— Problem details —
In the listing below, look for "debug" and copy every line that has it.

— Input —
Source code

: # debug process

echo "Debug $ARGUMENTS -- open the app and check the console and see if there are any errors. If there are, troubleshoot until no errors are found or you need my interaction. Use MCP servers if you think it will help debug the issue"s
---
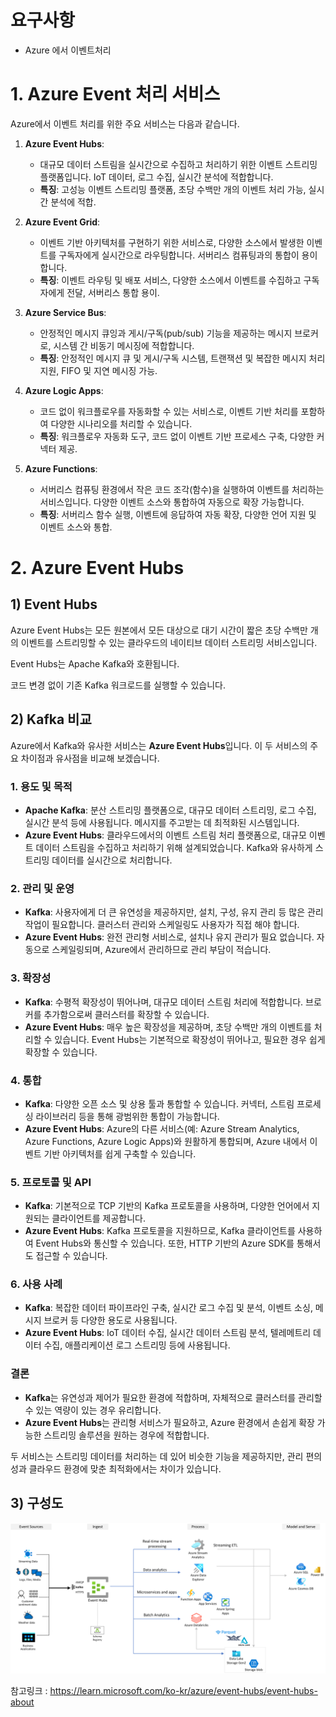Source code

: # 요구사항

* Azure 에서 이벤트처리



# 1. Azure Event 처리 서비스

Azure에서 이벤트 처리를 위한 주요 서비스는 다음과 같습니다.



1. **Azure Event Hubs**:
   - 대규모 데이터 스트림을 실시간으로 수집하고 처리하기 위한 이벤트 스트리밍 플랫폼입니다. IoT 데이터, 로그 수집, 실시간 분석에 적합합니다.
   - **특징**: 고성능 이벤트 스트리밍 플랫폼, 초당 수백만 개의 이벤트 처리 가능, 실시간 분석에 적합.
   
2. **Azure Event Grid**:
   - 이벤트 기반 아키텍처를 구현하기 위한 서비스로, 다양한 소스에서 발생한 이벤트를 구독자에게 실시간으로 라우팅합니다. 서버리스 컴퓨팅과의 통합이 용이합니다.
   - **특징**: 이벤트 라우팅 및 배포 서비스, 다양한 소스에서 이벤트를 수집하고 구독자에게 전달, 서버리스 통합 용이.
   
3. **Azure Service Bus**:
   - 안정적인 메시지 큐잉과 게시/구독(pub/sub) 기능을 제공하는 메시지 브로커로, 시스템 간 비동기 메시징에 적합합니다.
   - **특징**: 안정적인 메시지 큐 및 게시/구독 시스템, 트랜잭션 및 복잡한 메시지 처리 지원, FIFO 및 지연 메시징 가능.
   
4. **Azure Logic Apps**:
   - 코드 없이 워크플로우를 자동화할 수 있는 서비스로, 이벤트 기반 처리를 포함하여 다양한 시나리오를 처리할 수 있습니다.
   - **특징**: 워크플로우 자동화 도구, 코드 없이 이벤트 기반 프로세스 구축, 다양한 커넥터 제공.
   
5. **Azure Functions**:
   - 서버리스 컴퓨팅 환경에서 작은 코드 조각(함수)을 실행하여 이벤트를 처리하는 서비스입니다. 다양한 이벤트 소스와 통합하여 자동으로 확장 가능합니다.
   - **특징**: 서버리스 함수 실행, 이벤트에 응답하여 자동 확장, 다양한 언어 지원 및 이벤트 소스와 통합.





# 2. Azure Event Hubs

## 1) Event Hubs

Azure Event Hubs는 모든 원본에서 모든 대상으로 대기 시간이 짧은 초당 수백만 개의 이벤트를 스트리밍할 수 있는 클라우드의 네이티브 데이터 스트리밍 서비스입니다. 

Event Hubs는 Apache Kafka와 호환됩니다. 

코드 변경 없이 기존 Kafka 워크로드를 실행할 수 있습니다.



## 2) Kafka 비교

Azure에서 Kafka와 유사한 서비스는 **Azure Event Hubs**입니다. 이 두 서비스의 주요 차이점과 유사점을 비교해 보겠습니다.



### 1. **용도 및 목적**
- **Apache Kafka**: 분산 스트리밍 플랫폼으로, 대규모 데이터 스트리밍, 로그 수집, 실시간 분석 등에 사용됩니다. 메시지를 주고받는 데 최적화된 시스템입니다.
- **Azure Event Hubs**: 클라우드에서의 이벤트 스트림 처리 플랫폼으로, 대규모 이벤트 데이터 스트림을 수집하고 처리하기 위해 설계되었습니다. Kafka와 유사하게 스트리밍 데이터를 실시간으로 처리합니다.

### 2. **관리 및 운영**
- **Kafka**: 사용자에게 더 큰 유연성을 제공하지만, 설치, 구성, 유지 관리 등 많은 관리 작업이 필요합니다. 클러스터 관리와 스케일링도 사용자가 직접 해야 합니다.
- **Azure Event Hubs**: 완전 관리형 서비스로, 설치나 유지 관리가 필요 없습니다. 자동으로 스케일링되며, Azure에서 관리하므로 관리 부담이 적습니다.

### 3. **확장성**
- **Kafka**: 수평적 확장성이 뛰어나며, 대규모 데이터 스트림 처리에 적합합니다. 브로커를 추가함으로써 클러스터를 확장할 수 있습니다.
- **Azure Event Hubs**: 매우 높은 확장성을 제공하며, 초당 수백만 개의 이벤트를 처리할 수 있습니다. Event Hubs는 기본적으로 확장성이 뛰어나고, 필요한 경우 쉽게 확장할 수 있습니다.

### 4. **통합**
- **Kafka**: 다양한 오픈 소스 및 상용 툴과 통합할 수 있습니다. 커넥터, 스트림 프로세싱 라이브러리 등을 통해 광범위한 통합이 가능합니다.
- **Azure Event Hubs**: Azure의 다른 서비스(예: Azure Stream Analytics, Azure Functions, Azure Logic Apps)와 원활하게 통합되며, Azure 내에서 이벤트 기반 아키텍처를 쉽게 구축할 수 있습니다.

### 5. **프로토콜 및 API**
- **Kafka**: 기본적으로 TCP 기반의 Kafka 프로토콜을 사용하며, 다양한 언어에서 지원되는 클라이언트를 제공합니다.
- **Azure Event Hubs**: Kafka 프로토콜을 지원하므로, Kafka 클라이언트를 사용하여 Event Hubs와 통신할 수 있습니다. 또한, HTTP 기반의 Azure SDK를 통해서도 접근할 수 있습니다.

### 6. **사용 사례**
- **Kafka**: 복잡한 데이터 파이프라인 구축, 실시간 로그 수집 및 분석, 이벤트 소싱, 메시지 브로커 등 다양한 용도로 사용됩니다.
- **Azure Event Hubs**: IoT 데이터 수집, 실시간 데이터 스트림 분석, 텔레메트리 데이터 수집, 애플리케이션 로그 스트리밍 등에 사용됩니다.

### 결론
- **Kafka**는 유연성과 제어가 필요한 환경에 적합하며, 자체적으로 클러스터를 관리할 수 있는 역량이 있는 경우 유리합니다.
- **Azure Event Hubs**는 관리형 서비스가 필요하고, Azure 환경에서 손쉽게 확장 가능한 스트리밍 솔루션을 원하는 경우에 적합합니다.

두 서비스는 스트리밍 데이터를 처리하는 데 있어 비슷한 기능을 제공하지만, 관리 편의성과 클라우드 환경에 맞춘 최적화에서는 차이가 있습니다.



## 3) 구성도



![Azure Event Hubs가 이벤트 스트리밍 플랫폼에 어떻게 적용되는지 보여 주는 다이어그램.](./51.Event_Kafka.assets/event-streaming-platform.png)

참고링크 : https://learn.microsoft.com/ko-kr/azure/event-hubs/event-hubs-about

— Answer box —
: # debug process
echo "Debug $ARGUMENTS -- open the app and check the console and see if there are any errors. If there are, troubleshoot until no errors are found or you need my interaction. Use MCP servers if you think it will help debug the issue"s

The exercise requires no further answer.